Caramel Popcorn Recipe Video

Caramel Popcorn Recipe Video



Recipe: garrett popcorn shops crispy caramel corn


Garrett Popcorn Shops Crispy Caramel Corn


This is a clone dish.


After placing a call to Caramel Crisp home offices in Chicago, we discovered that the popcorn chain (operating as Garrett Popcorn Shops) was not ready to share the dish that's responsible for the long lines at its shops.


No problem. After studying the active ingredient list on a Garrett container, we shopped. The parts are common, except for coconut oil. But we discovered that in the personal-care section at Whole Foods Market, where it was described as "" appropriate for high-heat cooking."" We let the popping start. After hours of research and tasting, we developed this scrumptious, crisp mix.


No white popcorn we attempted popped into kernels as large as those we sampled at Garrett. Our smaller sized kernels matched those from the shop for inflammation.


Yield: 13 cups


1 loading tablespoon strong coconut oil or peanut oil
1 cup unpopped white popcorn
2 teaspoons salt
2 cups light brown sugar
1 cup (2 sticks) salted butter
1 cup light corn syrup
1/2 teaspoon baking soda


Heat coconut oil in a large pot over high heat. Include 6 kernels to pan as testers; cover. When a minimum of 3 of the kernels pop, add remaining kernels. Shake pan sometimes as corn pops. Keep over high heat up until popping slows to a couple of pops per 2nd, about 5 minutes. Empty popped corn into a large brown paper bag. Add 2 teaspoons salt. Shake bag to disperse salt and drain excess oil; discard unpopped kernels. Measure 13 cups of fully popped kernels; spread out on large roasting pan; reserved.


Combine brown sugar, butter, corn syrup and baking soda in medium heavy pan; heat to boiling over medium-high heat. Cook, without stirring, up until mixture reaches 235 degrees F on a sweet thermometer, about 8 minutes. Remove from heat.


Heat oven to 250 degrees F.


Carefully put caramel mix over popcorn. Stir mixture with heat-resistant spatula or buttered wood spoon to evenly coat popcorn, working quickly to coat kernels.


Bake popcorn 1 hour, stirring every 10 minutes to continue covering consistently. Eliminate pan from oven; cool on cake rack. Disintegrate any clumps of corn with your hands.

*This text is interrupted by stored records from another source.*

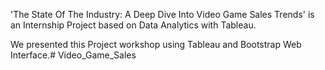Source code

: 'The State Of The Industry: A Deep Dive Into Video Game Sales Trends' is an Internship Project based on Data Analytics with Tableau.

We presented this Project workshop using Tableau and Bootstrap Web Interface.# Video_Game_Sales
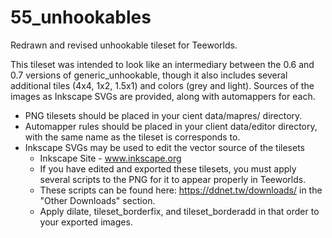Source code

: # 55_unhookables
Redrawn and revised unhookable tileset for Teeworlds.

This tileset was intended to look like an intermediary between the 0.6 and 0.7 versions of generic_unhookable, though it also includes several additional tiles (4x4, 1x2, 1.5x1) and colors (grey and light). Sources of the images as Inkscape SVGs are provided, along with automappers for each.

  - PNG tilesets should be placed in your cient data/mapres/ directory.
  - Automapper rules should be placed in your client data/editor directory, with the same name as the tileset is corresponds to.
  - Inkscape SVGs may be used to edit the vector source of the tilesets
    - Inkscape Site - www.inkscape.org
    - If you have edited and exported these tilesets, you must apply several scripts to the PNG for it to appear properly in Teeworlds. 
    - These scripts can be found here: https://ddnet.tw/downloads/ in the "Other Downloads" section.
    - Apply dilate, tileset_borderfix, and tileset_borderadd in that order to your exported images.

Nutrition details per cup: 385 calories, 35% calories from fat, 16 g fat, 10 g saturated fat, 35 mg cholesterol, 450 mg sodium, 63 g carbohydrate, 2 g protein, 1.9 g fiber


Tips for success:


- Usage white kernels for tender popcorn.


- Use coconut oil if you can find it. Its saturated fat material is high, it makes a big taste distinction. Like reducing, it is solid at room temperature level. If you can't find coconut oil, you can use peanut oil as a substitute.


- Throughout baking, stir gently to prevent breaking kernels, however stir completely to cover as numerous kernels as possible.



No white popcorn we attempted popped into kernels as big as those we sampled at Garrett. When at least 3 of the kernels pop, include staying kernels. Shake bag to distribute salt and drain excess oil; discard unpopped kernels. Step 13 cups of completely popped kernels; spread on big roasting pan; set aside.


Bake popcorn 1 hour, stirring every 10 minutes to continue covering evenly.